In the entries below, find the line with "with advanced filters" and the line with "- ✅ **IP whitelist**". Return those two lines and all lines between them, exactly.
▬▬▬▬▬▬▬▬▬▬
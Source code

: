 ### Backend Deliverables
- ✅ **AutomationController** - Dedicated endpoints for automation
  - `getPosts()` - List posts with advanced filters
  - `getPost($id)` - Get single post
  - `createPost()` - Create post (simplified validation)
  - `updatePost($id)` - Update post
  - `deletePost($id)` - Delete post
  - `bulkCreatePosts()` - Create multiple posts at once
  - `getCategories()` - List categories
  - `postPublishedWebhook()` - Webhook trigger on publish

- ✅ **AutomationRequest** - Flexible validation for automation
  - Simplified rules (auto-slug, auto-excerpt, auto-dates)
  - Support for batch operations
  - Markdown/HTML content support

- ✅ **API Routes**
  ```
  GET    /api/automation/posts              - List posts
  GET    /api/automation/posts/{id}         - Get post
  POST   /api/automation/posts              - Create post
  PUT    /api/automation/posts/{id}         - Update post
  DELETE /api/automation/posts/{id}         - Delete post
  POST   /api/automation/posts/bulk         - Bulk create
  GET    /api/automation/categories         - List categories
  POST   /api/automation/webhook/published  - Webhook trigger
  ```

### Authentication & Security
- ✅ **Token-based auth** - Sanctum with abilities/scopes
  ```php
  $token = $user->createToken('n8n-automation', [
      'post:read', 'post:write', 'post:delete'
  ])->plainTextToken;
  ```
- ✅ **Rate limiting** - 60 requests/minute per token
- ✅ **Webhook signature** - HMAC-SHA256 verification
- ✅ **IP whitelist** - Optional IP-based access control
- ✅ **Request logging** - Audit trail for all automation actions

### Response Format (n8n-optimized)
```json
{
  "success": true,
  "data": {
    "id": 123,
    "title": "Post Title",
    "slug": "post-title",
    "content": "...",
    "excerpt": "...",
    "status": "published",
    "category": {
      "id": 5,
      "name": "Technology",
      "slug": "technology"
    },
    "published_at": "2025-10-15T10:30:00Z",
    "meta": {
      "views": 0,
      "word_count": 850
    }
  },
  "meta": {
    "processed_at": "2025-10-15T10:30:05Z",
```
▬▬▬▬▬▬▬▬▬▬
*REPLY TO THE EXERCISE*:
  - `getPosts()` - List posts with advanced filters
  - `getPost($id)` - Get single post
  - `createPost()` - Create post (simplified validation)
  - `updatePost($id)` - Update post
  - `deletePost($id)` - Delete post
  - `bulkCreatePosts()` - Create multiple posts at once
  - `getCategories()` - List categories
  - `postPublishedWebhook()` - Webhook trigger on publish

- ✅ **AutomationRequest** - Flexible validation for automation
  - Simplified rules (auto-slug, auto-excerpt, auto-dates)
  - Support for batch operations
  - Markdown/HTML content support

- ✅ **API Routes**
  ```
  GET    /api/automation/posts              - List posts
  GET    /api/automation/posts/{id}         - Get post
  POST   /api/automation/posts              - Create post
  PUT    /api/automation/posts/{id}         - Update post
  DELETE /api/automation/posts/{id}         - Delete post
  POST   /api/automation/posts/bulk         - Bulk create
  GET    /api/automation/categories         - List categories
  POST   /api/automation/webhook/published  - Webhook trigger
  ```

### Authentication & Security
- ✅ **Token-based auth** - Sanctum with abilities/scopes
  ```php
  $token = $user->createToken('n8n-automation', [
      'post:read', 'post:write', 'post:delete'
  ])->plainTextToken;
  ```
- ✅ **Rate limiting** - 60 requests/minute per token
- ✅ **Webhook signature** - HMAC-SHA256 verification
- ✅ **IP whitelist** - Optional IP-based access control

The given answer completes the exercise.